Provided records –
>>>>

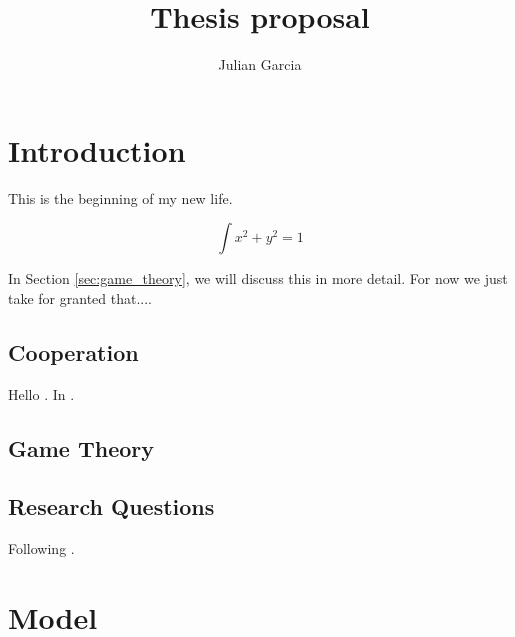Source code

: \documentclass[11pt]{report}
\title{Thesis proposal}
\author{Julian Garcia}
\begin{document}
\maketitle

\chapter{Introduction}

This is the beginning of my new life.

$$\int x^2 + y ^2 = 1$$

In Section \ref{sec:game_theory}, we will discuss this in more detail.
For now we just take for granted that.... 

\section{Cooperation}

Hello \cite{garcia:JTB:2012}. In \cite{herron:SciRep:2019}.

\section{Game Theory \label{sec:game_theory}}

\section{Research Questions}

Following \cite{eberhart:CEC:2001}.

\chapter{Model}



\end{document}
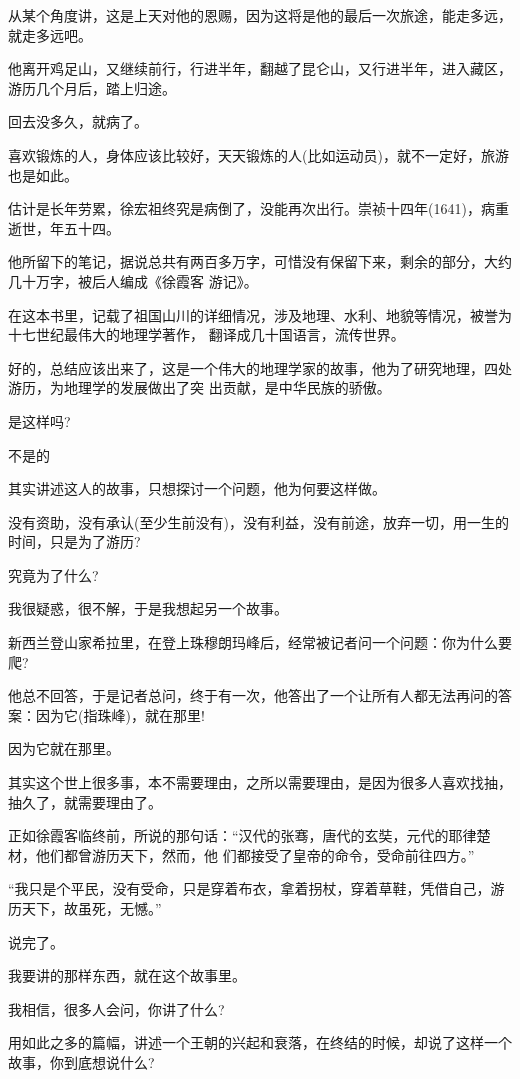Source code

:\documentclass[11pt,a4paper,onecolumn]{article}
\begin{document}
从某个角度讲，这是上天对他的恩赐，因为这将是他的最后一次旅途，能走多远，就走多远吧。

他离开鸡足山，又继续前行，行进半年，翻越了昆仑山，又行进半年，进入藏区，游历几个月后，踏上归途。

回去没多久，就病了。

喜欢锻炼的人，身体应该比较好，天天锻炼的人(比如运动员)，就不一定好，旅游也是如此。

估计是长年劳累，徐宏祖终究是病倒了，没能再次出行。崇祯十四年(1641)，病重逝世，年五十四。

他所留下的笔记，据说总共有两百多万字，可惜没有保留下来，剩余的部分，大约几十万字，被后人编成《徐霞客
游记》。

在这本书里，记载了祖国山川的详细情况，涉及地理、水利、地貌等情况，被誉为十七世纪最伟大的地理学著作，
翻译成几十国语言，流传世界。

好的，总结应该出来了，这是一个伟大的地理学家的故事，他为了研究地理，四处游历，为地理学的发展做出了突
出贡献，是中华民族的骄傲。

是这样吗?

不是的

其实讲述这人的故事，只想探讨一个问题，他为何要这样做。

没有资助，没有承认(至少生前没有)，没有利益，没有前途，放弃一切，用一生的时间，只是为了游历?

究竟为了什么?

我很疑惑，很不解，于是我想起另一个故事。

新西兰登山家希拉里，在登上珠穆朗玛峰后，经常被记者问一个问题：你为什么要爬?

他总不回答，于是记者总问，终于有一次，他答出了一个让所有人都无法再问的答案：因为它(指珠峰)，就在那里!

因为它就在那里。

其实这个世上很多事，本不需要理由，之所以需要理由，是因为很多人喜欢找抽，抽久了，就需要理由了。

正如徐霞客临终前，所说的那句话：``汉代的张骞，唐代的玄奘，元代的耶律楚材，他们都曾游历天下，然而，他
们都接受了皇帝的命令，受命前往四方。''

``我只是个平民，没有受命，只是穿着布衣，拿着拐杖，穿着草鞋，凭借自己，游历天下，故虽死，无憾。''

说完了。

我要讲的那样东西，就在这个故事里。

我相信，很多人会问，你讲了什么?

用如此之多的篇幅，讲述一个王朝的兴起和衰落，在终结的时候，却说了这样一个故事，你到底想说什么?
\end{document}
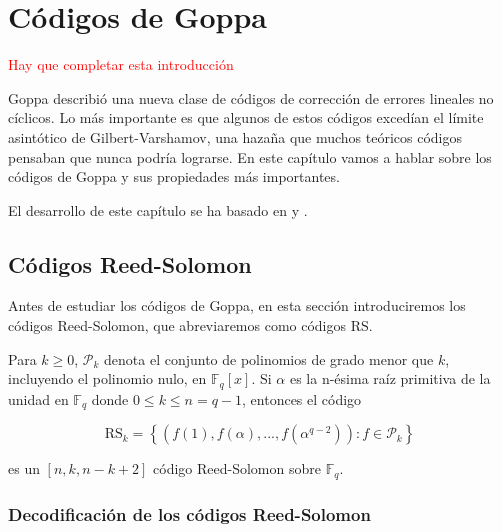 
\chapter{Códigos de Goppa}

\textcolor{red}{Hay que completar esta introducción}

Goppa describió una nueva clase de códigos de corrección de errores lineales no cíclicos. Lo más importante es que algunos de estos códigos excedían el límite asintótico de Gilbert-Varshamov, una hazaña que muchos teóricos códigos pensaban que nunca podría lograrse. En este capítulo vamos a hablar sobre los códigos de Goppa y sus propiedades más importantes.

El desarrollo de este capítulo se ha basado en \cite{Huffman_Pless_2010} y \cite{Goppa_codes_1973}.

\section{Códigos Reed-Solomon}

Antes de estudiar los códigos de Goppa, en esta sección introduciremos los códigos Reed-Solomon, que abreviaremos como códigos RS.

\begin{definition}
    Para $k \geq 0$, $\mathcal{P}_k$ denota el conjunto de polinomios de grado menor que $k$, incluyendo el polinomio nulo, en $\mathbb{F}_q[x]$. Si $\alpha$ es la n-ésima raíz primitiva de la unidad en $\mathbb{F}_q$ donde $0 \leq k \leq n = q - 1$, entonces el código

    $$\text{RS}_k = \left\{ \left( f(1), f(\alpha), ..., f(\alpha^{q-2}) \right) : f \in \mathcal{P}_k \right\}$$

    es un $[n, k, n - k + 2]$ código Reed-Solomon sobre $\mathbb{F}_q$.
\end{definition}

\subsection{Decodificación de los códigos Reed-Solomon}


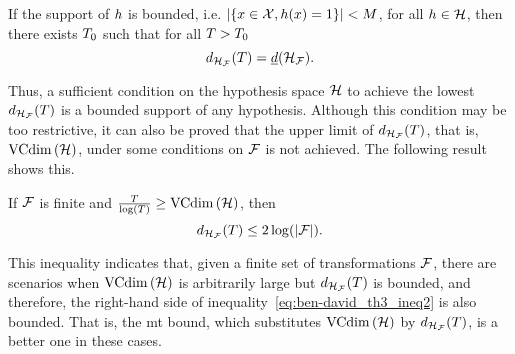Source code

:\begin{theorem}
    If the support of $h$ is bounded, i.e. $ \left|\left\{x \in \mathcal{X},  h(x) = 1\right\}\right| < M$, for all $h \in \mathcal{H}$, then there exists $T_0$ such that for all $T>T_0$
    \begin{equation}
        \nonumber
        d_{\mathcal{H}_{\mathcal{F}}}(T) = \underline{d}(\mathcal{H}_{\mathcal{F}}).
    \end{equation} 
\end{theorem}
Thus, a sufficient condition on the hypothesis space $\mathcal{H}$ to achieve the lowest $d_{\mathcal{H}_{\mathcal{F}}}(T)$ is a bounded support of any hypothesis. Although this condition may be too restrictive, it can also be proved that the upper limit of $d_{\mathcal{H}_{\mathcal{F}}}(T)$, that is, $\operatorname{VCdim}\left(\mathcal{H}\right)$, under some conditions on $\mathcal{F}$ is not achieved. 
%
The following result~\cite[Theorem~6]{Ben-DavidB08} shows this.
\begin{theorem}\label{th:ben-david_th6}
    If $\mathcal{F}$ is finite and $\frac{T}{\log (T)} \geq \operatorname{VCdim}\left(\mathcal{H}\right)$, then
    \begin{equation}
        \nonumber
        d_{\mathcal{H}_{\mathcal{F}}}(T) \leq 2 \log(\left|\mathcal{F}\right|) .
    \end{equation}
\end{theorem}
This inequality indicates that, given a finite set of transformations $\mathcal{F}$, there are scenarios when $\operatorname{VCdim}\left(\mathcal{H}\right)$ is arbitrarily large but $d_{\mathcal{H}_{\mathcal{F}}}(T)$ is bounded, and therefore, the right-hand side of inequality~\eqref{eq:ben-david_th3_ineq2} is also bounded. That is, the \acrshort{mt} bound, which substitutes $\operatorname{VCdim}\left(\mathcal{H}\right)$ by $d_{\mathcal{H}_{\mathcal{F}}}(T)$, is a better one in these cases.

<<<<

Task –
After removing the pictures, restate the whole listing above word for word.

Task output –
Source code

: \documentclass[11pt]{report}
\title{Thesis proposal}
\author{Julian Garcia}
\begin{document}
\maketitle

\chapter{Introduction}

This is the beginning of my new life.

$$\int x^2 + y ^2 = 1$$

In Section \ref{sec:game_theory}, we will discuss this in more detail.
For now we just take for granted that.... 

\section{Cooperation}

Hello \cite{garcia:JTB:2012}. In \cite{herron:SciRep:2019}.

\section{Game Theory \label{sec:game_theory}}

\section{Research Questions}

Following \cite{eberhart:CEC:2001}.

\chapter{Model}



\end{document}
Source code

:\documentclass[11pt,a4paper,onecolumn]{article}
\begin{document}
从某个角度讲，这是上天对他的恩赐，因为这将是他的最后一次旅途，能走多远，就走多远吧。

他离开鸡足山，又继续前行，行进半年，翻越了昆仑山，又行进半年，进入藏区，游历几个月后，踏上归途。

回去没多久，就病了。

喜欢锻炼的人，身体应该比较好，天天锻炼的人(比如运动员)，就不一定好，旅游也是如此。

估计是长年劳累，徐宏祖终究是病倒了，没能再次出行。崇祯十四年(1641)，病重逝世，年五十四。

他所留下的笔记，据说总共有两百多万字，可惜没有保留下来，剩余的部分，大约几十万字，被后人编成《徐霞客
游记》。

在这本书里，记载了祖国山川的详细情况，涉及地理、水利、地貌等情况，被誉为十七世纪最伟大的地理学著作，
翻译成几十国语言，流传世界。

好的，总结应该出来了，这是一个伟大的地理学家的故事，他为了研究地理，四处游历，为地理学的发展做出了突
出贡献，是中华民族的骄傲。

是这样吗?

不是的

其实讲述这人的故事，只想探讨一个问题，他为何要这样做。

没有资助，没有承认(至少生前没有)，没有利益，没有前途，放弃一切，用一生的时间，只是为了游历?

究竟为了什么?

我很疑惑，很不解，于是我想起另一个故事。

新西兰登山家希拉里，在登上珠穆朗玛峰后，经常被记者问一个问题：你为什么要爬?

他总不回答，于是记者总问，终于有一次，他答出了一个让所有人都无法再问的答案：因为它(指珠峰)，就在那里!

因为它就在那里。

其实这个世上很多事，本不需要理由，之所以需要理由，是因为很多人喜欢找抽，抽久了，就需要理由了。

正如徐霞客临终前，所说的那句话：``汉代的张骞，唐代的玄奘，元代的耶律楚材，他们都曾游历天下，然而，他
们都接受了皇帝的命令，受命前往四方。''

``我只是个平民，没有受命，只是穿着布衣，拿着拐杖，穿着草鞋，凭借自己，游历天下，故虽死，无憾。''

说完了。

我要讲的那样东西，就在这个故事里。

我相信，很多人会问，你讲了什么?

用如此之多的篇幅，讲述一个王朝的兴起和衰落，在终结的时候，却说了这样一个故事，你到底想说什么?
\end{document}
\chapter{Códigos de Goppa}

\textcolor{red}{Hay que completar esta introducción}

Goppa describió una nueva clase de códigos de corrección de errores lineales no cíclicos. Lo más importante es que algunos de estos códigos excedían el límite asintótico de Gilbert-Varshamov, una hazaña que muchos teóricos códigos pensaban que nunca podría lograrse. En este capítulo vamos a hablar sobre los códigos de Goppa y sus propiedades más importantes.

El desarrollo de este capítulo se ha basado en \cite{Huffman_Pless_2010} y \cite{Goppa_codes_1973}.

\section{Códigos Reed-Solomon}

Antes de estudiar los códigos de Goppa, en esta sección introduciremos los códigos Reed-Solomon, que abreviaremos como códigos RS.

\begin{definition}
    Para $k \geq 0$, $\mathcal{P}_k$ denota el conjunto de polinomios de grado menor que $k$, incluyendo el polinomio nulo, en $\mathbb{F}_q[x]$. Si $\alpha$ es la n-ésima raíz primitiva de la unidad en $\mathbb{F}_q$ donde $0 \leq k \leq n = q - 1$, entonces el código

    $$\text{RS}_k = \left\{ \left( f(1), f(\alpha), ..., f(\alpha^{q-2}) \right) : f \in \mathcal{P}_k \right\}$$

    es un $[n, k, n - k + 2]$ código Reed-Solomon sobre $\mathbb{F}_q$.
\end{definition}

\subsection{Decodificación de los códigos Reed-Solomon}


Source code

:\begin{theorem}
    If the support of $h$ is bounded, i.e. $ \left|\left\{x \in \mathcal{X},  h(x) = 1\right\}\right| < M$, for all $h \in \mathcal{H}$, then there exists $T_0$ such that for all $T>T_0$
    \begin{equation}
        \nonumber
        d_{\mathcal{H}_{\mathcal{F}}}(T) = \underline{d}(\mathcal{H}_{\mathcal{F}}).
    \end{equation} 
\end{theorem}
Thus, a sufficient condition on the hypothesis space $\mathcal{H}$ to achieve the lowest $d_{\mathcal{H}_{\mathcal{F}}}(T)$ is a bounded support of any hypothesis. Although this condition may be too restrictive, it can also be proved that the upper limit of $d_{\mathcal{H}_{\mathcal{F}}}(T)$, that is, $\operatorname{VCdim}\left(\mathcal{H}\right)$, under some conditions on $\mathcal{F}$ is not achieved. 
%
The following result~\cite[Theorem~6]{Ben-DavidB08} shows this.
\begin{theorem}\label{th:ben-david_th6}
    If $\mathcal{F}$ is finite and $\frac{T}{\log (T)} \geq \operatorname{VCdim}\left(\mathcal{H}\right)$, then
    \begin{equation}
        \nonumber
        d_{\mathcal{H}_{\mathcal{F}}}(T) \leq 2 \log(\left|\mathcal{F}\right|) .
    \end{equation}
\end{theorem}
This inequality indicates that, given a finite set of transformations $\mathcal{F}$, there are scenarios when $\operatorname{VCdim}\left(\mathcal{H}\right)$ is arbitrarily large but $d_{\mathcal{H}_{\mathcal{F}}}(T)$ is bounded, and therefore, the right-hand side of inequality~\eqref{eq:ben-david_th3_ineq2} is also bounded. That is, the \acrshort{mt} bound, which substitutes $\operatorname{VCdim}\left(\mathcal{H}\right)$ by $d_{\mathcal{H}_{\mathcal{F}}}(T)$, is a better one in these cases.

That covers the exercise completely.